> Task
For the entries below, work out how many lines include the string "Hari", then write only that number.

━━━━━━

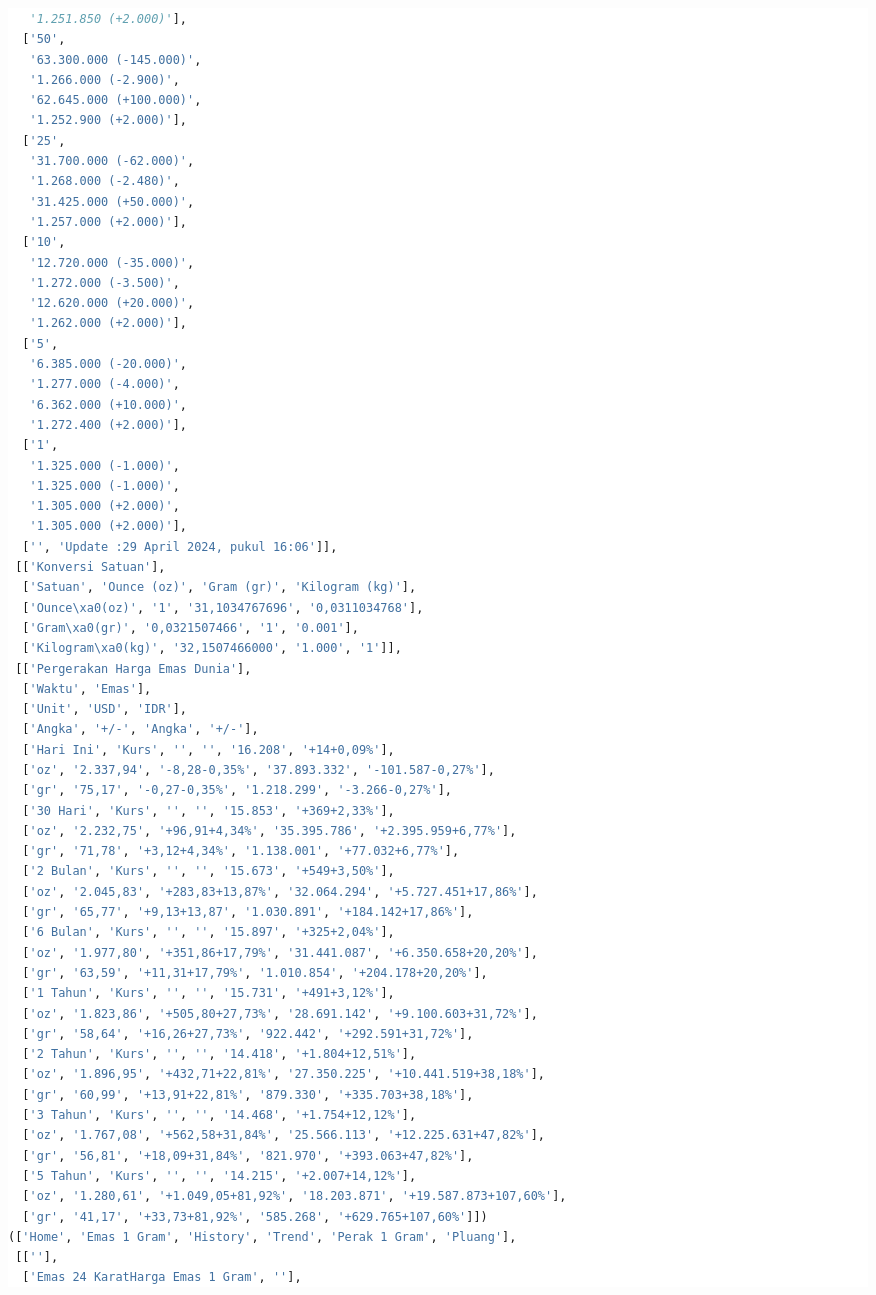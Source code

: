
 ```py
   '1.251.850 (+2.000)'],
  ['50',
   '63.300.000 (-145.000)',
   '1.266.000 (-2.900)',
   '62.645.000 (+100.000)',
   '1.252.900 (+2.000)'],
  ['25',
   '31.700.000 (-62.000)',
   '1.268.000 (-2.480)',
   '31.425.000 (+50.000)',
   '1.257.000 (+2.000)'],
  ['10',
   '12.720.000 (-35.000)',
   '1.272.000 (-3.500)',
   '12.620.000 (+20.000)',
   '1.262.000 (+2.000)'],
  ['5',
   '6.385.000 (-20.000)',
   '1.277.000 (-4.000)',
   '6.362.000 (+10.000)',
   '1.272.400 (+2.000)'],
  ['1',
   '1.325.000 (-1.000)',
   '1.325.000 (-1.000)',
   '1.305.000 (+2.000)',
   '1.305.000 (+2.000)'],
  ['', 'Update :29 April 2024, pukul 16:06']],
 [['Konversi Satuan'],
  ['Satuan', 'Ounce (oz)', 'Gram (gr)', 'Kilogram (kg)'],
  ['Ounce\xa0(oz)', '1', '31,1034767696', '0,0311034768'],
  ['Gram\xa0(gr)', '0,0321507466', '1', '0.001'],
  ['Kilogram\xa0(kg)', '32,1507466000', '1.000', '1']],
 [['Pergerakan Harga Emas Dunia'],
  ['Waktu', 'Emas'],
  ['Unit', 'USD', 'IDR'],
  ['Angka', '+/-', 'Angka', '+/-'],
  ['Hari Ini', 'Kurs', '', '', '16.208', '+14+0,09%'],
  ['oz', '2.337,94', '-8,28-0,35%', '37.893.332', '-101.587-0,27%'],
  ['gr', '75,17', '-0,27-0,35%', '1.218.299', '-3.266-0,27%'],
  ['30 Hari', 'Kurs', '', '', '15.853', '+369+2,33%'],
  ['oz', '2.232,75', '+96,91+4,34%', '35.395.786', '+2.395.959+6,77%'],
  ['gr', '71,78', '+3,12+4,34%', '1.138.001', '+77.032+6,77%'],
  ['2 Bulan', 'Kurs', '', '', '15.673', '+549+3,50%'],
  ['oz', '2.045,83', '+283,83+13,87%', '32.064.294', '+5.727.451+17,86%'],
  ['gr', '65,77', '+9,13+13,87', '1.030.891', '+184.142+17,86%'],
  ['6 Bulan', 'Kurs', '', '', '15.897', '+325+2,04%'],
  ['oz', '1.977,80', '+351,86+17,79%', '31.441.087', '+6.350.658+20,20%'],
  ['gr', '63,59', '+11,31+17,79%', '1.010.854', '+204.178+20,20%'],
  ['1 Tahun', 'Kurs', '', '', '15.731', '+491+3,12%'],
  ['oz', '1.823,86', '+505,80+27,73%', '28.691.142', '+9.100.603+31,72%'],
  ['gr', '58,64', '+16,26+27,73%', '922.442', '+292.591+31,72%'],
  ['2 Tahun', 'Kurs', '', '', '14.418', '+1.804+12,51%'],
  ['oz', '1.896,95', '+432,71+22,81%', '27.350.225', '+10.441.519+38,18%'],
  ['gr', '60,99', '+13,91+22,81%', '879.330', '+335.703+38,18%'],
  ['3 Tahun', 'Kurs', '', '', '14.468', '+1.754+12,12%'],
  ['oz', '1.767,08', '+562,58+31,84%', '25.566.113', '+12.225.631+47,82%'],
  ['gr', '56,81', '+18,09+31,84%', '821.970', '+393.063+47,82%'],
  ['5 Tahun', 'Kurs', '', '', '14.215', '+2.007+14,12%'],
  ['oz', '1.280,61', '+1.049,05+81,92%', '18.203.871', '+19.587.873+107,60%'],
  ['gr', '41,17', '+33,73+81,92%', '585.268', '+629.765+107,60%']])
(['Home', 'Emas 1 Gram', 'History', 'Trend', 'Perak 1 Gram', 'Pluang'],
 [[''],
  ['Emas 24 KaratHarga Emas 1 Gram', ''],
```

━━━━━━

> Output for this exercise
2